Brief: Identify the line in which "- **Security Reviews**: Manual" appears, then reproduce that line and all remaining lines of the records word for word.

─── Record excerpts

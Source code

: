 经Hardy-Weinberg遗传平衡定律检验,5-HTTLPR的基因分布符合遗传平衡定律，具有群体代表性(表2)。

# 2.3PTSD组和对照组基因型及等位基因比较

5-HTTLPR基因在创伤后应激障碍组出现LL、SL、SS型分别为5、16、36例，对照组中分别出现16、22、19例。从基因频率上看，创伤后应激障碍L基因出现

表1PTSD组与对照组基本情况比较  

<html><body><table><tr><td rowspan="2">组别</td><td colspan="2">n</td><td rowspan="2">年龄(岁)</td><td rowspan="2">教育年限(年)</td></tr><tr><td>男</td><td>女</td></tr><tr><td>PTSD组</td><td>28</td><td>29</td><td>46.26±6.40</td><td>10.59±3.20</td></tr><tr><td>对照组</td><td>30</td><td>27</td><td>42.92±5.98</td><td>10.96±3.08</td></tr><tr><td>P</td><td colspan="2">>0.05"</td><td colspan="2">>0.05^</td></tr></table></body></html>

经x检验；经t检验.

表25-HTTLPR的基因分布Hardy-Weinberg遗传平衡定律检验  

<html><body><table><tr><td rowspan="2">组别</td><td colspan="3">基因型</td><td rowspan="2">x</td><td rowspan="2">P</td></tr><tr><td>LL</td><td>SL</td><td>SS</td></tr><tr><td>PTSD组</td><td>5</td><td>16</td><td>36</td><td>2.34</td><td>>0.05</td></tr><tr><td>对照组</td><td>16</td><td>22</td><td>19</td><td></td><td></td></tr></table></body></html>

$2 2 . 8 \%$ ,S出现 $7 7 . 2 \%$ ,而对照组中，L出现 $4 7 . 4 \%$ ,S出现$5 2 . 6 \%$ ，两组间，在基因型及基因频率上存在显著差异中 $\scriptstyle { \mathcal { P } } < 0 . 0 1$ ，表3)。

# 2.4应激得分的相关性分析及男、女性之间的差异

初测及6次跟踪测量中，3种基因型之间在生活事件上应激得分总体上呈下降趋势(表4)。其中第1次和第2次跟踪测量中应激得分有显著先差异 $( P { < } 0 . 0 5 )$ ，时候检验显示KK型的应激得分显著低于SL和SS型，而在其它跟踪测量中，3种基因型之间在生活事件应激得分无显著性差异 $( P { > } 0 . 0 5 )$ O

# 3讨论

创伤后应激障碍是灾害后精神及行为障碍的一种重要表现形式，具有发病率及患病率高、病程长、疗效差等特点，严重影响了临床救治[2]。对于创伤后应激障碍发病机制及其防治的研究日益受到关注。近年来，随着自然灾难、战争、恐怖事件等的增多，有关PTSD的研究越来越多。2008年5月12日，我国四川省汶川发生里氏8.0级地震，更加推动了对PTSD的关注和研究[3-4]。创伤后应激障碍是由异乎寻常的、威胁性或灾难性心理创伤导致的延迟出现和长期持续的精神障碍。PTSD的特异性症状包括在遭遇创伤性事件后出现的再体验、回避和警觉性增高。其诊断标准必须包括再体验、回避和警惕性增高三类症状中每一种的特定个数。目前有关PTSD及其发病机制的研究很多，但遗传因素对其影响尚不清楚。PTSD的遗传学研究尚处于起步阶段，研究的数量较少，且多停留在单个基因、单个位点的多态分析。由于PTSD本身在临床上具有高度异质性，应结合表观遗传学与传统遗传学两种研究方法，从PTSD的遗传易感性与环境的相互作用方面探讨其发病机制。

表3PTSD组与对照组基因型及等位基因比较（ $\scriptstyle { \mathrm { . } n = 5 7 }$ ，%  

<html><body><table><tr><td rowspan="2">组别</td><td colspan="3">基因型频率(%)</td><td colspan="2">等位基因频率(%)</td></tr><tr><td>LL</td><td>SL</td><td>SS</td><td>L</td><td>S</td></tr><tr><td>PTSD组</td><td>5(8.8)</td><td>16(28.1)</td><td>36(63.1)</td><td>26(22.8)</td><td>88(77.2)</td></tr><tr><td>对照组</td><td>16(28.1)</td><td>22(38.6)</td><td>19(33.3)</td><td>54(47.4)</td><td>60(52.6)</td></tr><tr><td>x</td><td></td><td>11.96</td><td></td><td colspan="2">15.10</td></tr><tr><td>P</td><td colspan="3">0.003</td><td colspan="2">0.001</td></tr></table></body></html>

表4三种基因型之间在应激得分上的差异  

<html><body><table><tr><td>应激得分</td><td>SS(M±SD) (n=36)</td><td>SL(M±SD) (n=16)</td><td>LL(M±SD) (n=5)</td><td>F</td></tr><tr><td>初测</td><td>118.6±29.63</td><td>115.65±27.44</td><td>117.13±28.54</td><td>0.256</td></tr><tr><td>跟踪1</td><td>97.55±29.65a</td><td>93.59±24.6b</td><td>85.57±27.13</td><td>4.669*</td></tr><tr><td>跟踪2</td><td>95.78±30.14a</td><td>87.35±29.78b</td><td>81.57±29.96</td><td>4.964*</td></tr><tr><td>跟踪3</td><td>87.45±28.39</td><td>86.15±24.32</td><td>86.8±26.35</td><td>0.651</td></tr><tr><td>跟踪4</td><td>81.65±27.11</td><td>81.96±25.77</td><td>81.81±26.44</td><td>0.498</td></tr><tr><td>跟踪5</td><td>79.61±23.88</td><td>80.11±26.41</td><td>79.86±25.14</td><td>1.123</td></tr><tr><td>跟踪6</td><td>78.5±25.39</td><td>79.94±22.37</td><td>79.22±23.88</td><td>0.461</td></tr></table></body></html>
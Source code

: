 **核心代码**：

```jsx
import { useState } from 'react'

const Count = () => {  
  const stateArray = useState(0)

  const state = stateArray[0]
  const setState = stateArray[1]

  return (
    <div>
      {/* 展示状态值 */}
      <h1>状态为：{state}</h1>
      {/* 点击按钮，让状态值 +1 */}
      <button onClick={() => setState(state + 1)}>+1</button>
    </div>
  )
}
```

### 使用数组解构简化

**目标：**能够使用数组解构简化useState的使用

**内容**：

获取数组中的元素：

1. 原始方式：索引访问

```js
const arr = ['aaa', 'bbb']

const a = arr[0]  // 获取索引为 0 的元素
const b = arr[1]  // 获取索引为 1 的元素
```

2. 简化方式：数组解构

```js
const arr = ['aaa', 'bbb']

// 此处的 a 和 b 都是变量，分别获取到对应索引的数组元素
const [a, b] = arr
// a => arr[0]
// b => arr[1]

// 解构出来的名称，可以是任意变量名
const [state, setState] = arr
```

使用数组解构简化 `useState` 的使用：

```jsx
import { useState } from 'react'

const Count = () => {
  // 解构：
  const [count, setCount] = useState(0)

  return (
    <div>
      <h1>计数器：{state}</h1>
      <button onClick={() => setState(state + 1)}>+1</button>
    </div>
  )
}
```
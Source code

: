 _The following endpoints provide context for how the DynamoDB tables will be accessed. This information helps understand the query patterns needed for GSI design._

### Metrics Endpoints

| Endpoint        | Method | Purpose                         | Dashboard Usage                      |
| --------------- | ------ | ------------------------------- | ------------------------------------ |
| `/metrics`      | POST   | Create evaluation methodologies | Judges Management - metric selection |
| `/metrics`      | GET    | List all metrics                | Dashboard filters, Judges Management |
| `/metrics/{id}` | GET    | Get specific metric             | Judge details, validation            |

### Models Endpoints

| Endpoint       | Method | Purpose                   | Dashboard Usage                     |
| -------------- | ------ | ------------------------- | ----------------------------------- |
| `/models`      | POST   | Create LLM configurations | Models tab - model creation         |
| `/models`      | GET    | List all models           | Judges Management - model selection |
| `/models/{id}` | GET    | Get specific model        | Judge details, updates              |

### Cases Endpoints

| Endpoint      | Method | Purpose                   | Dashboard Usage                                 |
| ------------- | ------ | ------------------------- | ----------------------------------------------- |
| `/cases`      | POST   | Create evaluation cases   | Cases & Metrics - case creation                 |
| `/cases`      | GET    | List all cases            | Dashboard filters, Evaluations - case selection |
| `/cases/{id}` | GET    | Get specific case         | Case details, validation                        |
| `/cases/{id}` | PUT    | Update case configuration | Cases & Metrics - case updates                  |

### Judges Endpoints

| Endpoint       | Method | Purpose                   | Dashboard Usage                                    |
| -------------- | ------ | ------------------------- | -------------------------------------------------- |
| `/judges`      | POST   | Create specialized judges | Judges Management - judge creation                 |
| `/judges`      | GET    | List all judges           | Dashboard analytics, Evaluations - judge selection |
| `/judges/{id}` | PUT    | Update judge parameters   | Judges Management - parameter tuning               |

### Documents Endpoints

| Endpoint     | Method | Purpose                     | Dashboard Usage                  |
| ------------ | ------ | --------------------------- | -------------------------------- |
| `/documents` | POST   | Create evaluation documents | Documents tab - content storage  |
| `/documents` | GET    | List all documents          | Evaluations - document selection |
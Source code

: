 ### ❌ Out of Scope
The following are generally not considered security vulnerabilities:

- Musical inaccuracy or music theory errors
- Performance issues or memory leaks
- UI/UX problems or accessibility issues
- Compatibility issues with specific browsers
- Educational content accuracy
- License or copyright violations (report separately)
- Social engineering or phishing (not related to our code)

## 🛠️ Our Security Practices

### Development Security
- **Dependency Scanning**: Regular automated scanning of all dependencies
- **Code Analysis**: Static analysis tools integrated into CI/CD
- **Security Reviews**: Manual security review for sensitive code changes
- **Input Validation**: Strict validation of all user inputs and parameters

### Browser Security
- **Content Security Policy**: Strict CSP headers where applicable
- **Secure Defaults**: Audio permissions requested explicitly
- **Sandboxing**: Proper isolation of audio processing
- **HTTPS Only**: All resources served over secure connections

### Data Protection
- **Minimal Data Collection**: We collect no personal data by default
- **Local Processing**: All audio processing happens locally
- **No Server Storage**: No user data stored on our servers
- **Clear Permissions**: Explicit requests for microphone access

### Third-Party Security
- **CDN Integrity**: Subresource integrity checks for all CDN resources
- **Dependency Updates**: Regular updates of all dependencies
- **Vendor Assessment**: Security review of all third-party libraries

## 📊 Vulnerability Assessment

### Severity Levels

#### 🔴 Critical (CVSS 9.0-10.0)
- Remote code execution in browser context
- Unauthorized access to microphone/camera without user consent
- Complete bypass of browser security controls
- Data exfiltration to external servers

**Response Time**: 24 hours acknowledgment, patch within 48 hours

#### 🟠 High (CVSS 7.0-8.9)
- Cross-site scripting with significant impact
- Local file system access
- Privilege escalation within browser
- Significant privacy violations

──────

Written response:
- **Security Reviews**: Manual security review for sensitive code changes
- **Input Validation**: Strict validation of all user inputs and parameters

### Browser Security
- **Content Security Policy**: Strict CSP headers where applicable
- **Secure Defaults**: Audio permissions requested explicitly
- **Sandboxing**: Proper isolation of audio processing
- **HTTPS Only**: All resources served over secure connections

### Data Protection
- **Minimal Data Collection**: We collect no personal data by default
- **Local Processing**: All audio processing happens locally
- **No Server Storage**: No user data stored on our servers
- **Clear Permissions**: Explicit requests for microphone access

### Third-Party Security
- **CDN Integrity**: Subresource integrity checks for all CDN resources
- **Dependency Updates**: Regular updates of all dependencies
- **Vendor Assessment**: Security review of all third-party libraries

## 📊 Vulnerability Assessment

### Severity Levels

#### 🔴 Critical (CVSS 9.0-10.0)
- Remote code execution in browser context
- Unauthorized access to microphone/camera without user consent
- Complete bypass of browser security controls
- Data exfiltration to external servers

**Response Time**: 24 hours acknowledgment, patch within 48 hours

#### 🟠 High (CVSS 7.0-8.9)
- Cross-site scripting with significant impact
- Local file system access
- Privilege escalation within browser
- Significant privacy violations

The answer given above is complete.